▸ YOUR OBJECTIVE
For the records below, output each line exactly as it appears, from the first through the line with "hardware, maximizing performance.".
[[ RECORD SET open ]]
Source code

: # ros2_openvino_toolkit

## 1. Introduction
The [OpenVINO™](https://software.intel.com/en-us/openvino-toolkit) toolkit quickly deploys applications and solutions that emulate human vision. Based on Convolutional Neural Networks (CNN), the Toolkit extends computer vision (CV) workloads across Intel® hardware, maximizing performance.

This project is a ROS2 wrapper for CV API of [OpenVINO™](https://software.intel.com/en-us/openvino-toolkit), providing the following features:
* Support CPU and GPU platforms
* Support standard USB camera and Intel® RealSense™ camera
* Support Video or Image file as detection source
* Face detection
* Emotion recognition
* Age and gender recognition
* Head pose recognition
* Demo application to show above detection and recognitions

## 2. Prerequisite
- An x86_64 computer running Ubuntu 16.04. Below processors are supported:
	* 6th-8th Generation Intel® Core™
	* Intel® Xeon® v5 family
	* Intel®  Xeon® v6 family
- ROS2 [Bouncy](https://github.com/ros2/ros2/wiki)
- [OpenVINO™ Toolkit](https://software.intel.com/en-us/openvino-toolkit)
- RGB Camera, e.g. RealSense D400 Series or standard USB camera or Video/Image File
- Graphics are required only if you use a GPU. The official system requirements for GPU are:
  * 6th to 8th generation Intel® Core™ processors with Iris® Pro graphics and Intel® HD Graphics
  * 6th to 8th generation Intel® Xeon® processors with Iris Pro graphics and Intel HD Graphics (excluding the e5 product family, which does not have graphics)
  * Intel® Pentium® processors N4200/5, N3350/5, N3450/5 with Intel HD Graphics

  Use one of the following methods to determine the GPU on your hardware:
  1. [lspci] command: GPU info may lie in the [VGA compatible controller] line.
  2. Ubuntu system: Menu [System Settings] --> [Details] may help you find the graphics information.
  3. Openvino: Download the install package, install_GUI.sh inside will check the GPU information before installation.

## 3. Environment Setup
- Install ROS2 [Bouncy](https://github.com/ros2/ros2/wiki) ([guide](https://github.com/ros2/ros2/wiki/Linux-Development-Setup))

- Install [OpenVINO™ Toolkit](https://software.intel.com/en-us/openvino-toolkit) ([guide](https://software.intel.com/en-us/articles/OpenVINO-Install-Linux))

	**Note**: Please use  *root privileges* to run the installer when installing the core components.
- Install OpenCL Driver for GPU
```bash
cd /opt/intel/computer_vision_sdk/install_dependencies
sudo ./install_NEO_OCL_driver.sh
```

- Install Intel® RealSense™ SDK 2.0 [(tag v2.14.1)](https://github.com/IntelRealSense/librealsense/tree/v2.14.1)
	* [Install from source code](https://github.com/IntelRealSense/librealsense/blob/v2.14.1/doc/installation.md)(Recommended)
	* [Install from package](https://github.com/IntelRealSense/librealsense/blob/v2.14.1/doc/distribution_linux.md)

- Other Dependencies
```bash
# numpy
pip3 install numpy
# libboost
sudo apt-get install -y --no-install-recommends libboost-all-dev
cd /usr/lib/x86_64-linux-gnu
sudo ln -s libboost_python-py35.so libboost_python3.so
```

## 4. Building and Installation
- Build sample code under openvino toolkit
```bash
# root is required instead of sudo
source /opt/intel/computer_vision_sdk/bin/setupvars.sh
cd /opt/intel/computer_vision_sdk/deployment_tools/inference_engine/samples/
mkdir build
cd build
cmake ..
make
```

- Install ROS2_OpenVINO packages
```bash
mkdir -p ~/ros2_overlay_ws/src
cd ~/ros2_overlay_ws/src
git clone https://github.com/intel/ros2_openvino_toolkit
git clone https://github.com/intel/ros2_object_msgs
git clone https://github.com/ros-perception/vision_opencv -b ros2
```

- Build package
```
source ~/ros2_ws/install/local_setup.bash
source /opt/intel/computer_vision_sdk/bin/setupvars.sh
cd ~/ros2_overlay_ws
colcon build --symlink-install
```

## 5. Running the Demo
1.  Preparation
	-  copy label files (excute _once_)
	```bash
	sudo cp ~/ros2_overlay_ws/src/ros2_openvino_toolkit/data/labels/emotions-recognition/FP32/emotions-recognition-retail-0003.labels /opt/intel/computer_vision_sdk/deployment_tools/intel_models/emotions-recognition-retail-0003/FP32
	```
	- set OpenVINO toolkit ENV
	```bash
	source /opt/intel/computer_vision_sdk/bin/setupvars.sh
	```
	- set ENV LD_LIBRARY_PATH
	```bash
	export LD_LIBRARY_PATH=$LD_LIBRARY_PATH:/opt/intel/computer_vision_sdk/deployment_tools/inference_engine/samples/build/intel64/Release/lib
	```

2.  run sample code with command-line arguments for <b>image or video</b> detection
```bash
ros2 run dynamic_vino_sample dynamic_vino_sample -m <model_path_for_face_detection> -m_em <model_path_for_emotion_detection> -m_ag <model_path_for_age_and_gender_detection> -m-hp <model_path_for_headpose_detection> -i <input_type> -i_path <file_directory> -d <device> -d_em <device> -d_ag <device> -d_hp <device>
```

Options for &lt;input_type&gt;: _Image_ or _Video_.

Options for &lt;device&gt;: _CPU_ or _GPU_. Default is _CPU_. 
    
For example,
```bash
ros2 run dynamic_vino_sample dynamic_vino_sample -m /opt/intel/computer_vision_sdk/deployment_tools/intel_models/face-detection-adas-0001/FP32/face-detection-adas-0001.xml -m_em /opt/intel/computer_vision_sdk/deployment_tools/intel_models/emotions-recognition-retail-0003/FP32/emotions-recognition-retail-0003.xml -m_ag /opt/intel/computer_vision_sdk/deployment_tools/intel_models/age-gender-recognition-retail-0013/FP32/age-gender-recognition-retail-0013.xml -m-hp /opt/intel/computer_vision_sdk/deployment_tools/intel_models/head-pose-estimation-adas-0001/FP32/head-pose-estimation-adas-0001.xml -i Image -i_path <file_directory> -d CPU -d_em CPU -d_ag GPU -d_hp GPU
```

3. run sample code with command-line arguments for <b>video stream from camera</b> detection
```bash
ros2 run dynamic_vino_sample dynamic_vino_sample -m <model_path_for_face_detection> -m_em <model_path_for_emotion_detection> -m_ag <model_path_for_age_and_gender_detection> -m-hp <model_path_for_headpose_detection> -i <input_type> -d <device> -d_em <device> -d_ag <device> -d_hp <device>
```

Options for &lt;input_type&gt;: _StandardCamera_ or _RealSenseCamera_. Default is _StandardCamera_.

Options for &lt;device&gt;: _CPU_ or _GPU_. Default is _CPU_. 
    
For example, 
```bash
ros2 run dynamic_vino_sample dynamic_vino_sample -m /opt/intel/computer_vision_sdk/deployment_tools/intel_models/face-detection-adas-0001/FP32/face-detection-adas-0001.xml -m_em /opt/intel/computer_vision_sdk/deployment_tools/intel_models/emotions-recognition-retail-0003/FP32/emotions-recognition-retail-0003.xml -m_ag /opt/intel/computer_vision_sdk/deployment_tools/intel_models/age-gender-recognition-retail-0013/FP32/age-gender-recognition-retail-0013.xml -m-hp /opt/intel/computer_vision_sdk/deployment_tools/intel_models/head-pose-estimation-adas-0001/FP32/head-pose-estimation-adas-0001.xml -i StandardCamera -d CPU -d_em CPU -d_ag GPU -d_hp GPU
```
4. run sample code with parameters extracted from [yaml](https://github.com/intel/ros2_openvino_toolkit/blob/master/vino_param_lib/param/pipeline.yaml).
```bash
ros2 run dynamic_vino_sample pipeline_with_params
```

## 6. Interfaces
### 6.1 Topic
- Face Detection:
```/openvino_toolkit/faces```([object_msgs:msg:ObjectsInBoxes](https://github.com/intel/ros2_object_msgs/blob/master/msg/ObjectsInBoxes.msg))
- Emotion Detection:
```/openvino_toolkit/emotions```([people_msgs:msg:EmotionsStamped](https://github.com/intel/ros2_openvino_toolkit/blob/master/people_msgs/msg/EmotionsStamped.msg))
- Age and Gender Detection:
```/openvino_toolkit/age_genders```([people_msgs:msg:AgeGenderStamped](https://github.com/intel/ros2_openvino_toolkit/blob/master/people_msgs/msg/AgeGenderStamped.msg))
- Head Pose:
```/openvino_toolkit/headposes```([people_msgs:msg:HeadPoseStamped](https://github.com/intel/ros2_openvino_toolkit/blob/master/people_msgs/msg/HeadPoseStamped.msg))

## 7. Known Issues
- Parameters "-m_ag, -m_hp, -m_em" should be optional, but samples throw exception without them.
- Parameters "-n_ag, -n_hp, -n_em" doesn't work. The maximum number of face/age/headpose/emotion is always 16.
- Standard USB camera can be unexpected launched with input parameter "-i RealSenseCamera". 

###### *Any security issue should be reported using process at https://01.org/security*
[[ RECORD SET closed ]]
▸ TASK RESULT
Source code

: # ros2_openvino_toolkit

## 1. Introduction
The [OpenVINO™](https://software.intel.com/en-us/openvino-toolkit) toolkit quickly deploys applications and solutions that emulate human vision. Based on Convolutional Neural Networks (CNN), the Toolkit extends computer vision (CV) workloads across Intel® hardware, maximizing performance.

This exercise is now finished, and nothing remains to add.